What is a robots.txt file? - Sourabh Nagori

Recent Update

Post Top Ad

Post Top Ad

Monday, 4 July 2016

What is a robots.txt file?

What is robots.txt file by theseofeed

  • The robots.txt file is a simple text file placed on your web server which tells webcrawlers like Googlebot if they should access a file or not.
  • Basic robots.txt examples

    Here are some common robots.txt setups (they will be explained in detail below).
    Allow full access     
    User-agent: *
    Disallow:
    Block all access
    User-agent: *
    Disallow: /
    Block one folder
    User-agent: *
    Disallow: /folder/
    Block one file
    User-agent: *
    Disallow: /file.html

    Why should you learn about robots.txt?

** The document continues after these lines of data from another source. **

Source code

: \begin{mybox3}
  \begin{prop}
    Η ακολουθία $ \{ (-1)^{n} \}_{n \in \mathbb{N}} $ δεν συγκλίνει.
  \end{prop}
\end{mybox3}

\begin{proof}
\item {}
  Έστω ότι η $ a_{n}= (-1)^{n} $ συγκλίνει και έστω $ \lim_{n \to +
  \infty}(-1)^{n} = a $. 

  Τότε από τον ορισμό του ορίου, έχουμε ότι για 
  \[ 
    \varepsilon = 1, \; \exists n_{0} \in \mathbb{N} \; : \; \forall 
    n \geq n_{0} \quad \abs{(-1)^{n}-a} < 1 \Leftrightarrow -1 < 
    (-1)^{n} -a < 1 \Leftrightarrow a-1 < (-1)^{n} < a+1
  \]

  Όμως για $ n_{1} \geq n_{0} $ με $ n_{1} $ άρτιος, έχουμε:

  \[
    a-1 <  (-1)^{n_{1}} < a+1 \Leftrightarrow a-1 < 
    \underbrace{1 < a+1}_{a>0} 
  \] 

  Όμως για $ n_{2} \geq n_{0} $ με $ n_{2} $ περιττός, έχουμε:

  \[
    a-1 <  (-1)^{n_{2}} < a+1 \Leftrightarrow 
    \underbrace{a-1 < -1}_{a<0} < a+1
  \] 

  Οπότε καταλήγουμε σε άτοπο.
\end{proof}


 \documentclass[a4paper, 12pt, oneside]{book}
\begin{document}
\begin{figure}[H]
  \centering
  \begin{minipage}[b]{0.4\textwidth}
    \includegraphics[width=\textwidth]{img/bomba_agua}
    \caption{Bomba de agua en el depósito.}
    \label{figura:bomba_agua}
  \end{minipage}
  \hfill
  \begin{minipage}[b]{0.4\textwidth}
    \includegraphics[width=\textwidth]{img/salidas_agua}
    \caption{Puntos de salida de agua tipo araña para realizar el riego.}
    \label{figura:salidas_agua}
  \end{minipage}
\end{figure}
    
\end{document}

    • Improper usage of the robots.txt file can hurt your ranking
    • The robots.txt file controls how search engine spiders see and interact with your webpages
    • This file is mentioned in several of the Google guidelines
    • This file, and the bots they interact with, are fundamental parts of how search engines work
    Tip: To see if your robots.txt is blocking any important files used by Google, use the Google guidelines tool.

    Search engine spiders

    The first thing a search engine spider like Googlebot looks at when it is visiting a page is the robots.txt file.
    Googlebot and robots.txt file
    It does this because it wants to know if it has permission to access that page or file. If the robots.txt file says it can enter, the search engine spider then continues on to the page files.
    If you have instructions for a search engine robot, you must tell it those instructions. The way you do so is the robots.txt file. 

    Priorities for your website

    There are three important things that any webmaster should do when it comes to the robots.txt file.
    • Determine if you have a robots.txt file
    • If you have one, make sure it is not harming your ranking or blocking content you don't want blocked
    • Determine if you need a robots.txt file

    Determining if you have a robots.txt

    You can enter a website below, click go and it will detect if the site has a robots.txt file and display what the file says (it shows results here on this page).
    If you do not want to use the tool above, you can check from any browser. The robots.txt file is always located in the same place on any website, so it is easy to determine if a site has one. Just add "/robots.txt" to the end of a domain name as shown below.
    www.yourwebsite.com/robots.txt
    If you have a file there, it is your robots.txt file. You will either find a file with words in it, find a file with no words in it, or not find a file at all.

    Determine if your robots.txt is blocking important files

    You can use the Google guidelines tool, which will warn you if you are blocking certain page resources that Google needs to understand your pages.
    If you have access and permission you can use the Google search console to test your robots.txt file. Instructions to do so are found here (tool not public - requires login).
    To fully understand if your robots.txt file is not blocking anything you do not want it to block you will need to understand what it is saying. We cover that below.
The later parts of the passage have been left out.